* _Task statement_
What is the count of lines in the data that hold the string "scaleIn"? State the number alone.
[Opening Data records section]
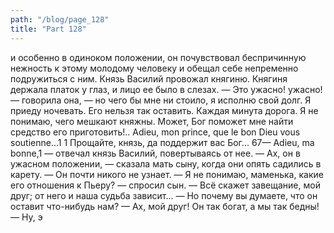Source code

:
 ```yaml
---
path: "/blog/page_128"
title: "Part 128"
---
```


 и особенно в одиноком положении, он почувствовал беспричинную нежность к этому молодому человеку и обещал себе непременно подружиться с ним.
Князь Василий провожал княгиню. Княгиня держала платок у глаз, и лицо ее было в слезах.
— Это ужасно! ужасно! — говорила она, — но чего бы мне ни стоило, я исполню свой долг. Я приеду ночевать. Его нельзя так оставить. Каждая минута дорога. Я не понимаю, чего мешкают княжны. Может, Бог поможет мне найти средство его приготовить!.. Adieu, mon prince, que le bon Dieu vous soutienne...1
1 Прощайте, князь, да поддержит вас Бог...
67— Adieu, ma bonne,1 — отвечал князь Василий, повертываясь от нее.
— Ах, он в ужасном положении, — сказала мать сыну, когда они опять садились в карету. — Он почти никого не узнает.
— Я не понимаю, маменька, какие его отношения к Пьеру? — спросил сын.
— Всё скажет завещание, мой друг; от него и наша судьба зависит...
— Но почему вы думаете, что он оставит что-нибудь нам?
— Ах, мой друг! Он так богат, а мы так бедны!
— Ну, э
[Closing Data records section]
[Opening Data records section]
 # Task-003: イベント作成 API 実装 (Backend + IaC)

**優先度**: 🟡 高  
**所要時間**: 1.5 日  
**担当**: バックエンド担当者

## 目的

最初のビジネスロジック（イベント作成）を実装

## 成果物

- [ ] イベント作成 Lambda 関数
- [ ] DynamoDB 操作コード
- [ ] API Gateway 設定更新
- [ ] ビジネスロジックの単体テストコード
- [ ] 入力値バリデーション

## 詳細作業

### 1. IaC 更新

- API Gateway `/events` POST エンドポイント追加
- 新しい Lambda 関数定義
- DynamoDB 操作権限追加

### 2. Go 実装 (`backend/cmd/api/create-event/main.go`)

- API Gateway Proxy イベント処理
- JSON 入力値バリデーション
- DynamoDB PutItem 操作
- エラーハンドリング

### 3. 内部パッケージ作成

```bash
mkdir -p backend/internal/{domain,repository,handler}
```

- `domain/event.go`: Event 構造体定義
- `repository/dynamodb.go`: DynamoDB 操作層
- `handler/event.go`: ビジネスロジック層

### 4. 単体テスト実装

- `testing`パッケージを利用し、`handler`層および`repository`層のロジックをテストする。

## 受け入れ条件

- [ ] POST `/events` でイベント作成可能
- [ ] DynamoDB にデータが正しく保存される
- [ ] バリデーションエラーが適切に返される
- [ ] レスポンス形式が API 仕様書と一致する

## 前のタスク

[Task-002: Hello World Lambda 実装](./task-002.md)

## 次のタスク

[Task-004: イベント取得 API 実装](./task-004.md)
[Closing Data records section]
[Opening Data records section]
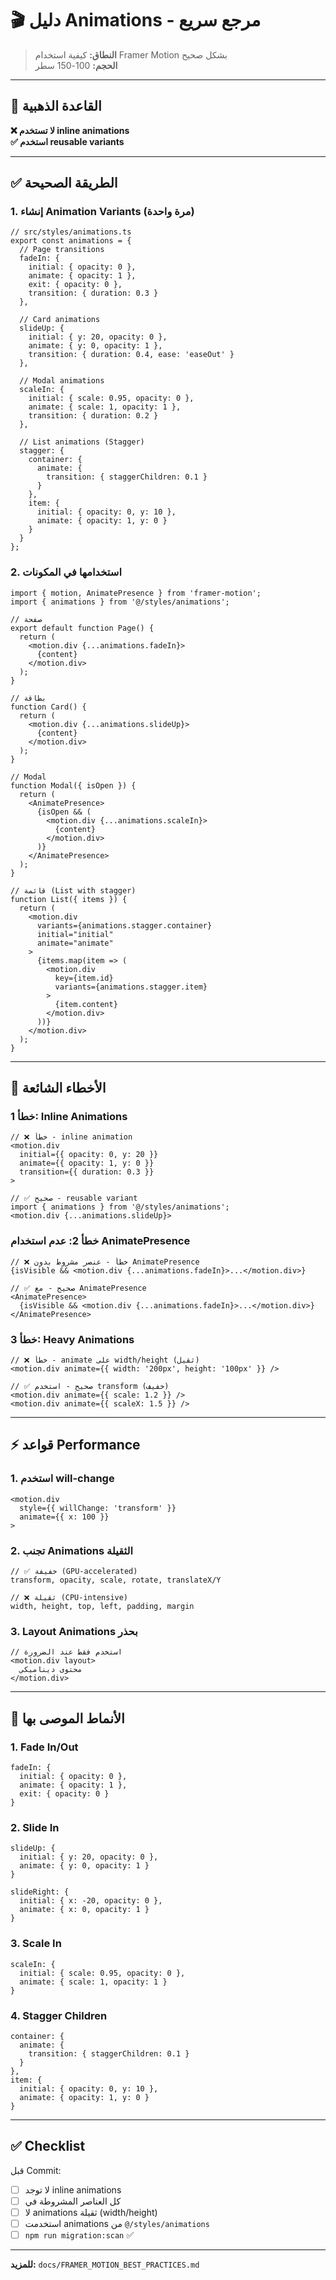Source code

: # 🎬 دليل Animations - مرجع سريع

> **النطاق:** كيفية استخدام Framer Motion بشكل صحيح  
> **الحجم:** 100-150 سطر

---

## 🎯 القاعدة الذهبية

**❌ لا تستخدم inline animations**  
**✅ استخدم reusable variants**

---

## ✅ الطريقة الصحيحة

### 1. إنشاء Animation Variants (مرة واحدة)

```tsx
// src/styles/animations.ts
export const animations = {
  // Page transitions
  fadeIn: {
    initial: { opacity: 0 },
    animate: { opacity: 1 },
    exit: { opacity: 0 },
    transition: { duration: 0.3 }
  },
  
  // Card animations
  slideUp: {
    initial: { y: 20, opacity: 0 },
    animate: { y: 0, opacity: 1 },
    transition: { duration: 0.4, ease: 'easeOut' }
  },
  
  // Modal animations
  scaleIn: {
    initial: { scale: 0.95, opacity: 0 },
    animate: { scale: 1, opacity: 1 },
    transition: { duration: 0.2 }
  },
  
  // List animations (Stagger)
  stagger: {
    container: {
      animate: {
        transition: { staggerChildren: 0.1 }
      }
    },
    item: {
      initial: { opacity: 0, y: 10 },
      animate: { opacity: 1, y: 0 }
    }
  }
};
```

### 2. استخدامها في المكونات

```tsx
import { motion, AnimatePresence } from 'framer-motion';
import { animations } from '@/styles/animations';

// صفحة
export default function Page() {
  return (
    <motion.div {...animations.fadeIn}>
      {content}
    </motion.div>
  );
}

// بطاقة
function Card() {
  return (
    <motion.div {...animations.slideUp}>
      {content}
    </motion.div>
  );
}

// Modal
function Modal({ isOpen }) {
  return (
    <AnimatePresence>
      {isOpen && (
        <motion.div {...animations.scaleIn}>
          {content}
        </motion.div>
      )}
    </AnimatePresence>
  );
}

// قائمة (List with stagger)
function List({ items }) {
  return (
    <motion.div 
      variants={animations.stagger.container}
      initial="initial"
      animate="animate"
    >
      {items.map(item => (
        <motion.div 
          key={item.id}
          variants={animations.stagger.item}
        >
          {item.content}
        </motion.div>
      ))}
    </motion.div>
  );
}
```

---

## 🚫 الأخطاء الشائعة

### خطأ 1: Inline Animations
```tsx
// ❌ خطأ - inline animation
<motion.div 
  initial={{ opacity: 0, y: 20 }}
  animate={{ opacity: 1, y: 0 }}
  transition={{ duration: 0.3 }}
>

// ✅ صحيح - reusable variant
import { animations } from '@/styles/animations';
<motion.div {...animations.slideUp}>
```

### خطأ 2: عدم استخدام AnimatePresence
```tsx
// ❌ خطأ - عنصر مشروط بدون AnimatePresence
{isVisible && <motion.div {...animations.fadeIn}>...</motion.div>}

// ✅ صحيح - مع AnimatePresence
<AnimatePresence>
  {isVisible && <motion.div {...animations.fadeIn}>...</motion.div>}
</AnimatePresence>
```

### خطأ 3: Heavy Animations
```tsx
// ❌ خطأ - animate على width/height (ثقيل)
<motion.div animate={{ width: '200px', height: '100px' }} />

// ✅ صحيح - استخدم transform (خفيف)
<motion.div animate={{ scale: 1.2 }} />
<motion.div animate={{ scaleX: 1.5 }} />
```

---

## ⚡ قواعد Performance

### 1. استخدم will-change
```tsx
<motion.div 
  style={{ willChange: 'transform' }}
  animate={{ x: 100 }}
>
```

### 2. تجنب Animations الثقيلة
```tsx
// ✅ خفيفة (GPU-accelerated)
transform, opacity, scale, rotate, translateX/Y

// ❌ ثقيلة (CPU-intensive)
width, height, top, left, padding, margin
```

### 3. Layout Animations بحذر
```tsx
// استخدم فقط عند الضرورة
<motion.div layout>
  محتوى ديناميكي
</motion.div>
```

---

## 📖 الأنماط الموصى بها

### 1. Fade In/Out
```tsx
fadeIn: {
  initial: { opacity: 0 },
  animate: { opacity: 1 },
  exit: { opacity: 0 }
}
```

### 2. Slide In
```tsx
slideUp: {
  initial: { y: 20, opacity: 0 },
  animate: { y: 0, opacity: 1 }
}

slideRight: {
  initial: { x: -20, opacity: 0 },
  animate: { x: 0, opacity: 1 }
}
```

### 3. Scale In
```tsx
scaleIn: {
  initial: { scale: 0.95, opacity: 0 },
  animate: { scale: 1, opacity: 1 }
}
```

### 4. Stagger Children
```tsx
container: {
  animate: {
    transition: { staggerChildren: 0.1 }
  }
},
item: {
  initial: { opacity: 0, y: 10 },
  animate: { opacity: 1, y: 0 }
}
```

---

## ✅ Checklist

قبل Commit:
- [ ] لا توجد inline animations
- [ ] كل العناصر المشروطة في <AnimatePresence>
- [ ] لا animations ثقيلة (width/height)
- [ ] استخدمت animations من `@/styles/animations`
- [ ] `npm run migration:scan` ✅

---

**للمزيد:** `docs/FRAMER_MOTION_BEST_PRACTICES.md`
[Closing Data records section]
* _Exercise response_
3